While they were waiting for Pete to return, Mina unburdened her soul with Rachel about a family issue.  An aged district official from the Murrad Khani quarter of Kabul, where Mina’s family resided, wanted Mina’s pretty thirteen-year-old sister’s hand in marriage.  She would be his third wife, allowed by the Qur’an but unprecedented for someone of his stature.  (Mina, as a widower and with a barren womb, according to the vicious rumor mill, did not have to face such proposals.)  She feared for her younger sister, for the official wasn’t exactly distinguished for his kindness.  The man’s wives and female cousins had already started to negotiate a union with Mina’s parents.

“He’s a good man and his standing in the community would bring honor to the family.”

“Come now, Mina, it’s me you’re talking to.  What do you really think?  It’s okay.  You can tell me.  I  know you talk to your sisters and aunt about this.”

“He’s old…and ugly,” Mina responded sheepishly.

“Is there a way out of this situation?”

“It’s my mother’s decision to make.  It would help our family.”

“Yes, I know.  But I think he’s just a horny old man.  She’s just a child.  He'll probably beat her.”

“Don’t say such things, Rachel.  Please.”

“I'm sorry, Mina.  It just makes me angry.  I know it’s the culture.  I really do.  But what kind of man, especially an elder man, a grandfather, would marry a child?  We call this sort of thing pedophilia.”

Pete’s convoy pulled into the compound.  A hefty 50-year-old man with a sandy blond beard and a full head of hair to match hopped out of a Land Rover.  Men in blue and grey jumpsuits followed him to the security office.  Pete’s guards were mostly ex-soldiers from Peru or paramilitaries from Colombia, with the one exception being his “second,” Jimmy, a Fijian who once served in the British army and later became a professional wrestler.  Unlike TKG’s contract, Lighthorse Security, Protection and Investigations recruited no local Afghans.  This was yet another point of contention with Farid, though the company had its reasons for this policy.

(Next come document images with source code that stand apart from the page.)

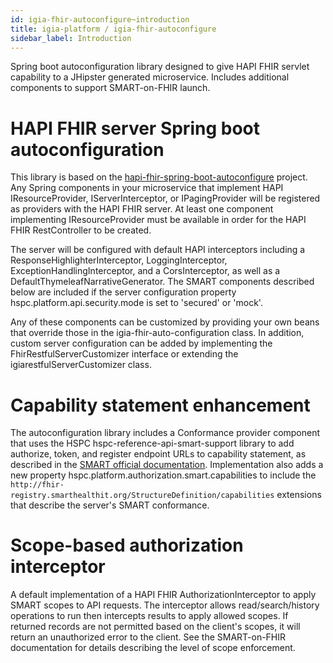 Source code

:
 ```yaml
---
id: igia-fhir-autoconfigure~introduction
title: igia-platform / igia-fhir-autoconfigure
sidebar_label: Introduction
---
```

Spring boot autoconfiguration library designed to give HAPI FHIR servlet capability to a JHipster generated microservice. Includes additional components to support SMART-on-FHIR launch.

# HAPI FHIR server Spring boot autoconfiguration

 This library is based on the [hapi-fhir-spring-boot-autoconfigure](https://github.com/jamesagnew/hapi-fhir/tree/master/hapi-fhir-spring-boot) project. Any Spring components in your microservice that implement HAPI IResourceProvider, IServerInterceptor, or IPagingProvider will be registered as providers with the HAPI FHIR server. At least one component implementing IResourceProvider must be available in order for the HAPI FHIR RestController to be created.

The server will be configured with default HAPI interceptors including a ResponseHighlighterInterceptor, LoggingInterceptor, ExceptionHandlingInterceptor, and a CorsInterceptor, as well as a DefaultThymeleafNarrativeGenerator. The SMART components described below are included if the server configuration property hspc.platform.api.security.mode is set to 'secured' or 'mock'.

Any of these components can be customized by providing your own beans that override those in the igia-fhir-auto-configuration class. In addition, custom server configuration can be added by implementing the FhirRestfulServerCustomizer interface or extending the igiarestfulServerCustomizer class.

# Capability statement enhancement

The autoconfiguration library includes a Conformance provider component that uses the HSPC hspc-reference-api-smart-support library to add authorize, token, and register endpoint URLs to capability statement, as described in the [SMART official documentation](http://www.hl7.org/fhir/smart-app-launch/capability-statement/). Implementation also adds a new property hspc.platform.authorization.smart.capabilities to include the `http://fhir-registry.smarthealthit.org/StructureDefinition/capabilities` extensions that describe the server's SMART conformance.

# Scope-based authorization interceptor

A default implementation of a HAPI FHIR AuthorizationInterceptor to apply SMART scopes to API requests. The interceptor allows read/search/history operations to run then intercepts results to apply allowed scopes. If returned records are not permitted based on the client's scopes, it will return an unauthorized error to the client. See the SMART-on-FHIR documentation for details describing the level of scope enforcement.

“It’s a good day for a drive, eh?”  Pete’s Australian accent boomed over the din of the engines.  “Good weather.  Clear sky.  The gods are pleased.”

“We had some unexpected visitors not long ago,” Ed informed Pete.

“Yes, I heard.  Got Jimmy at the guard shack looking into it.  When we get back today, heads are going to roll.”  Pete didn't seem convincing in his response.  Rachel figured he was preoccupied with the business at hand: getting to Qalabeh and back safely.


“Alright ladies, we’re ready to go!”

“Ladies?  Is that supposed to be flattery?”  Rachel liked playing off of Pete’s good nature.  He laughed heartily in return.

As he climbed into the lead vehicle, Pete inadvertently revealed a sidearm holster under his jacket.  Rachel had always wondered why a man who purportedly served in the Australian SAS and received high recognition for a commando operation in East Timor would walk around Afghanistan unarmed.  Now she knew that Pete was all about stealth.

Even his appearance was deceptively banal.  Though he had gained weight since his military days, he retained muscular arms and legs.  Rachel came to see Pete’s  portly midsection, seasoned face, and jovial nature as a disguise to put locals at ease.  Like everyone else at the compound, he was a complex individual; whereas she had thought of Pete almost as a comic figure, she now could picture him blowing the head off an alligator in the Outback.  Later that evening, she would make the mistake of telling Carol about the pistol; the woman’s knee-jerk response was to whisper a phallic comment into Rachel's ear.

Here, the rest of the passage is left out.